**EXTRACTED DATA:**
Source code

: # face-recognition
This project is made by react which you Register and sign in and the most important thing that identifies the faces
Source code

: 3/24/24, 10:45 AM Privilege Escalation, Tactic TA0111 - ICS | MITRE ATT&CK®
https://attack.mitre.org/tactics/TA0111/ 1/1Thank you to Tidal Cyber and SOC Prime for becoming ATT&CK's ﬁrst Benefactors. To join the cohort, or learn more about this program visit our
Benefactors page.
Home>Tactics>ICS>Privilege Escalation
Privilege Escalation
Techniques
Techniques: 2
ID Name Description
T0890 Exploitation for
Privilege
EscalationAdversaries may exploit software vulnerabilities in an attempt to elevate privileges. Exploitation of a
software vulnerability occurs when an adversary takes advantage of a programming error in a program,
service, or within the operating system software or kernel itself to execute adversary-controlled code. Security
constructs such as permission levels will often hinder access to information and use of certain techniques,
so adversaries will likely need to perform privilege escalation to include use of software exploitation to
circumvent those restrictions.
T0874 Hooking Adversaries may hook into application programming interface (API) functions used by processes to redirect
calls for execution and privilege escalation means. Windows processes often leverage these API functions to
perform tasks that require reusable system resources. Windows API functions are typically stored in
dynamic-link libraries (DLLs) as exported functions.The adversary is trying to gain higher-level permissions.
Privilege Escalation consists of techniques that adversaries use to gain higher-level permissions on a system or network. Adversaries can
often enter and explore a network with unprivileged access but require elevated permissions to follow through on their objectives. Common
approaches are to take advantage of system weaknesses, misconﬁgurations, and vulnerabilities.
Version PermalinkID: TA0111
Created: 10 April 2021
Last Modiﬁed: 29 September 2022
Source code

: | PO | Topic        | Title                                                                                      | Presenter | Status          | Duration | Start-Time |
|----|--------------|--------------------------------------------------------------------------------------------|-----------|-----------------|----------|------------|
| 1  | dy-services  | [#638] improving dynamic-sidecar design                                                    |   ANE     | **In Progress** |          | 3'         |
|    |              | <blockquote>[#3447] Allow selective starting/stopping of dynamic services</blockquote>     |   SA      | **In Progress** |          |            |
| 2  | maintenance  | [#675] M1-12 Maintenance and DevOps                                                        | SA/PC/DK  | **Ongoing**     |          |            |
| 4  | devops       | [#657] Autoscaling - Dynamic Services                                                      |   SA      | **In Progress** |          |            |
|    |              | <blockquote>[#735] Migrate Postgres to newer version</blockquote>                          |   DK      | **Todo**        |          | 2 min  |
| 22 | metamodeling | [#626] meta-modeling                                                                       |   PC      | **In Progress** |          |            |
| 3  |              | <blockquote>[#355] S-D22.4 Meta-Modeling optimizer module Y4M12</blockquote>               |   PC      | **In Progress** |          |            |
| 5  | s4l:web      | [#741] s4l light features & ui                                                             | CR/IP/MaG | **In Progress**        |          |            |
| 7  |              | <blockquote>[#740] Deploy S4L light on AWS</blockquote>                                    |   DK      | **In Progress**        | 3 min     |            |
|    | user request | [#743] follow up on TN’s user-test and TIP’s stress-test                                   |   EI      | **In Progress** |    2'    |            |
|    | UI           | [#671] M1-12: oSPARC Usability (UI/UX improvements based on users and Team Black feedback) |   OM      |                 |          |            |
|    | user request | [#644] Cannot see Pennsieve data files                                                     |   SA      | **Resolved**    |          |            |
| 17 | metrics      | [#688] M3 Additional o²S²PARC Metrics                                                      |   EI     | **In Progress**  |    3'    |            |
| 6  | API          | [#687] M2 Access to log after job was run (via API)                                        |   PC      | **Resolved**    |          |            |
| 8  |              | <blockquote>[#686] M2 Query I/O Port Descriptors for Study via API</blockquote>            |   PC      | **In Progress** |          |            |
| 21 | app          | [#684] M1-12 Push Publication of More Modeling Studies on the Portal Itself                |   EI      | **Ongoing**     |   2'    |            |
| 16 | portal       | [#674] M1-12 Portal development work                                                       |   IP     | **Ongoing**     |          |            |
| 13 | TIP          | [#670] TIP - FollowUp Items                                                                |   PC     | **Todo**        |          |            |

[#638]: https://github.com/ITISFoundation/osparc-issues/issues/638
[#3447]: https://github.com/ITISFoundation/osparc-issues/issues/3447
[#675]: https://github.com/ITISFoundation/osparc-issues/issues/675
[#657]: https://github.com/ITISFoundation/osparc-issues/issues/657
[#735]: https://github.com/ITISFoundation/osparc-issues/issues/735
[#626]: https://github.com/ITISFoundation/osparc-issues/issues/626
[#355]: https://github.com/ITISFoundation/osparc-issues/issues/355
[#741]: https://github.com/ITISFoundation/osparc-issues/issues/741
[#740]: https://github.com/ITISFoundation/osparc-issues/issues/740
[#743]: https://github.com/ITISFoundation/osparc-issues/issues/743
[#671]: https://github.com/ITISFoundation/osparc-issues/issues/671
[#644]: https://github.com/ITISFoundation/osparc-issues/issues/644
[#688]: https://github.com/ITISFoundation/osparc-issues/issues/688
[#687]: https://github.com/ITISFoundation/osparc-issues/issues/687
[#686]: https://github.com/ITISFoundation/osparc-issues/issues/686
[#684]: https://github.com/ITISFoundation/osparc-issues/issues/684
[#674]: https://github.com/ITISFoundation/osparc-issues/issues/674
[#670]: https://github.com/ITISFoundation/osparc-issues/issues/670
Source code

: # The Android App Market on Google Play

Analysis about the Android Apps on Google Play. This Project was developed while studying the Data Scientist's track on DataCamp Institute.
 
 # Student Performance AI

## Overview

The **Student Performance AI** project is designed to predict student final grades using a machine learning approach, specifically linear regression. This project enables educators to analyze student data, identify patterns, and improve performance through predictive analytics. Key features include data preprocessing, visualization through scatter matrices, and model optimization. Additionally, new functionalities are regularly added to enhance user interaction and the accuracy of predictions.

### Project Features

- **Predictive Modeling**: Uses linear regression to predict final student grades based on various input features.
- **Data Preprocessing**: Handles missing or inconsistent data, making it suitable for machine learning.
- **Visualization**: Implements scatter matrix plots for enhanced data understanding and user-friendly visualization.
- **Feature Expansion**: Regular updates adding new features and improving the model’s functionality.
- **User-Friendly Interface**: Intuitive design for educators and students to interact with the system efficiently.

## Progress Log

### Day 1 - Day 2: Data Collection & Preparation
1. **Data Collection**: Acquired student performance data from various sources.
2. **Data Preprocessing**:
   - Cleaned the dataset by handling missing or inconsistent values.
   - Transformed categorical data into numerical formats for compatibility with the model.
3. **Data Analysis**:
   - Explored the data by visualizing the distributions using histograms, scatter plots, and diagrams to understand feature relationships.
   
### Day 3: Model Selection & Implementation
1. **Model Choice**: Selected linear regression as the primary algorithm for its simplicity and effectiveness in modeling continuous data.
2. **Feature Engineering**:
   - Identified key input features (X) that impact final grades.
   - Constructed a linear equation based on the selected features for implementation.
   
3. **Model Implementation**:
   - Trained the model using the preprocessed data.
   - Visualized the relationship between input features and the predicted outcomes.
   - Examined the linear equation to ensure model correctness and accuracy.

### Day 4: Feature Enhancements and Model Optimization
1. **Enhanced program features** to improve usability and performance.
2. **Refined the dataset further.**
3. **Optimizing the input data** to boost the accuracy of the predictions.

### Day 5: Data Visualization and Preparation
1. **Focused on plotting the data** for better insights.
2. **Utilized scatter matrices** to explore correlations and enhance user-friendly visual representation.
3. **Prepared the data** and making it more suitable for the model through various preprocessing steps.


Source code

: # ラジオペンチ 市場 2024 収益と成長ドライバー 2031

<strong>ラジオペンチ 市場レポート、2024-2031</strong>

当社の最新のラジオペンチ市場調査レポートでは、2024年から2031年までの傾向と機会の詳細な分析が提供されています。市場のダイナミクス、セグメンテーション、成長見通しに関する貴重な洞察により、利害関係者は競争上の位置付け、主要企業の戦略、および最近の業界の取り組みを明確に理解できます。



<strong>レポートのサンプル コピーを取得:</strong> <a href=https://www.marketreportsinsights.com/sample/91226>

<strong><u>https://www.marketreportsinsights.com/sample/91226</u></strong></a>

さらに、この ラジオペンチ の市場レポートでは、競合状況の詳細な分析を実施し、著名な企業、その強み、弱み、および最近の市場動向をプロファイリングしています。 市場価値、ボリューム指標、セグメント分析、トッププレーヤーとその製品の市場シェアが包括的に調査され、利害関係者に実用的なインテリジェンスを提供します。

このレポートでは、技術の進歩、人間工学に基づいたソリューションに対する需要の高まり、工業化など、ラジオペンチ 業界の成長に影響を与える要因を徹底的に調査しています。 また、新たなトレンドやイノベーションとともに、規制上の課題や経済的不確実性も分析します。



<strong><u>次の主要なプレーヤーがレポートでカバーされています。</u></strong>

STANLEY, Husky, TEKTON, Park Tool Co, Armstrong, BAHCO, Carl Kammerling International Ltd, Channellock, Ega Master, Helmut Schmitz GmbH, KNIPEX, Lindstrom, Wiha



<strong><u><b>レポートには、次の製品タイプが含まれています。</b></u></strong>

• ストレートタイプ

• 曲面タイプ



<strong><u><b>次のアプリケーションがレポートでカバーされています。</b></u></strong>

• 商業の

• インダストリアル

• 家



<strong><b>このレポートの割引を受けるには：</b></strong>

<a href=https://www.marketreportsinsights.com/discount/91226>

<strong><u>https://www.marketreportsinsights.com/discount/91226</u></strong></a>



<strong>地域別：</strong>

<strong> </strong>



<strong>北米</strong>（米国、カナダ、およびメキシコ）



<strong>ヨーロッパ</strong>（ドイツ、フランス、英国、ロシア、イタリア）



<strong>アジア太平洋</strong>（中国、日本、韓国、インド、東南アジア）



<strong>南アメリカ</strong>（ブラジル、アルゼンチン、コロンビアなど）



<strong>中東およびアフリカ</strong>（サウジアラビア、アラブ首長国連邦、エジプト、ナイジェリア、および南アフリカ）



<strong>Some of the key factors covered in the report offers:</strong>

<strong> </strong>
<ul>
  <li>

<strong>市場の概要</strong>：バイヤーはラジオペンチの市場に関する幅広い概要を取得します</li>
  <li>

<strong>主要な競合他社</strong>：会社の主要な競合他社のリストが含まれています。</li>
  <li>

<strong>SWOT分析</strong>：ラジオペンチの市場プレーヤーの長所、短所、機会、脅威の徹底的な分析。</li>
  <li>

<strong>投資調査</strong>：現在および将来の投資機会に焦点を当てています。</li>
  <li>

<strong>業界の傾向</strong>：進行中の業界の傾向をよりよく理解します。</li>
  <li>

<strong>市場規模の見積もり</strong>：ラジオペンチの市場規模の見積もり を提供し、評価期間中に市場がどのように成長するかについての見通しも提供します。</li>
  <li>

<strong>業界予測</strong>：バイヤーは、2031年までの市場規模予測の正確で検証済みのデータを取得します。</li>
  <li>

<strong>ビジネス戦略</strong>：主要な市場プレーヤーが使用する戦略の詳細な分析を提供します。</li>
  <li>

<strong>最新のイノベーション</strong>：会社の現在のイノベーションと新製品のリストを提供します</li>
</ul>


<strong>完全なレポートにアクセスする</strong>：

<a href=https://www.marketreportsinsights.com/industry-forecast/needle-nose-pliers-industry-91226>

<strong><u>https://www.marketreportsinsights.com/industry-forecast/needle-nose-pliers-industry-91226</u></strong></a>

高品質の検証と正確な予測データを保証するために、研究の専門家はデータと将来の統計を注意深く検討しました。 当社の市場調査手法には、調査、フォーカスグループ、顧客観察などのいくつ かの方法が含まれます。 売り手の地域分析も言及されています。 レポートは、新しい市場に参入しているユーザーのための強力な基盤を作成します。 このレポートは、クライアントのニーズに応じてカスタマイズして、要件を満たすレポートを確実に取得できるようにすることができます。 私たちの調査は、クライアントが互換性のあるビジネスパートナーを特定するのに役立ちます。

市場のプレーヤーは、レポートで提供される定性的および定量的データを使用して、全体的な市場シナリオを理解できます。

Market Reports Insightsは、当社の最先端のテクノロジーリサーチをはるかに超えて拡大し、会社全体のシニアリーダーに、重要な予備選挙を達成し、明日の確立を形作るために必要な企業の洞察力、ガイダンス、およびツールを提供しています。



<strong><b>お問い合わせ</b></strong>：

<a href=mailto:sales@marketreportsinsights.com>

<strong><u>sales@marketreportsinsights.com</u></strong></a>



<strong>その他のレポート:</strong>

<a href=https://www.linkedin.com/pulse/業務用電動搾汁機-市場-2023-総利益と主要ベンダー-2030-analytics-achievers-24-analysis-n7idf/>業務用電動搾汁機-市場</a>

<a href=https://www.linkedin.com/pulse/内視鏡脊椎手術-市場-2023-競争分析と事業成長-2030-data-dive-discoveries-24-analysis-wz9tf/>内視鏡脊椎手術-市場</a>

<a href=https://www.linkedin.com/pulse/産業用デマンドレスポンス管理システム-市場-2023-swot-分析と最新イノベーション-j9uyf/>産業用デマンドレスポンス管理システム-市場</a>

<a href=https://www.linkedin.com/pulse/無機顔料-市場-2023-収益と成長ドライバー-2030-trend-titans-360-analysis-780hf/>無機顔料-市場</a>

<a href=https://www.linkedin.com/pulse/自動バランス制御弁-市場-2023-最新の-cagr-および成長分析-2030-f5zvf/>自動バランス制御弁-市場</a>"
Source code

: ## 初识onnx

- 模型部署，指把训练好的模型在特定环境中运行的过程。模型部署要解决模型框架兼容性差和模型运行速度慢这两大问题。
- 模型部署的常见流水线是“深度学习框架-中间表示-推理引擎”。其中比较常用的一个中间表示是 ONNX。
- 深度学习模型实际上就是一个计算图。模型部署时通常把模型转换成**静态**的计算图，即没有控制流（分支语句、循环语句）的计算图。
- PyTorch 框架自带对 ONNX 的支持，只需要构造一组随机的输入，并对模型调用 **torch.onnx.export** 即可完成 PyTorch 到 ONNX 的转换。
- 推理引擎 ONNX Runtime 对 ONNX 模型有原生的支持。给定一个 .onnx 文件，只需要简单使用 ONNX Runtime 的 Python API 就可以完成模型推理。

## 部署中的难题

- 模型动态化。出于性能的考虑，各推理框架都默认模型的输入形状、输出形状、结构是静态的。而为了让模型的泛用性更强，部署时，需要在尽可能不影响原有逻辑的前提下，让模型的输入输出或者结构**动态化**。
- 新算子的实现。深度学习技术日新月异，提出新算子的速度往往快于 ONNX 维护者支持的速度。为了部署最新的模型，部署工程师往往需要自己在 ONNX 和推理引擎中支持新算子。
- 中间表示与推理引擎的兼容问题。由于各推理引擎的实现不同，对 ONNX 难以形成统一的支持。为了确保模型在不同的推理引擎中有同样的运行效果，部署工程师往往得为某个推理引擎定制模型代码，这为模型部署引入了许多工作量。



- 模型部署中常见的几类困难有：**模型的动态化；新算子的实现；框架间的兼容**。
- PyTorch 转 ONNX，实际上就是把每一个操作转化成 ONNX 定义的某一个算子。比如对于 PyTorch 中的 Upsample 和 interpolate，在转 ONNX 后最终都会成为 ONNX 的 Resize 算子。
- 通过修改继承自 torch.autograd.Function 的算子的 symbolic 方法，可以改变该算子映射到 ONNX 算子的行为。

**TRY IT:** Going back to the entries above, set down exactly the lines that begin at the one with "dynamic-link libraries (DLLs)" and end at the one with "often enter and", both included, and nothing else.

**EXERCISE OUTPUT:**
dynamic-link libraries (DLLs) as exported functions.The adversary is trying to gain higher-level permissions.
Privilege Escalation consists of techniques that adversaries use to gain higher-level permissions on a system or network. Adversaries can
often enter and explore a network with unprivileged access but require elevated permissions to follow through on their objectives. Common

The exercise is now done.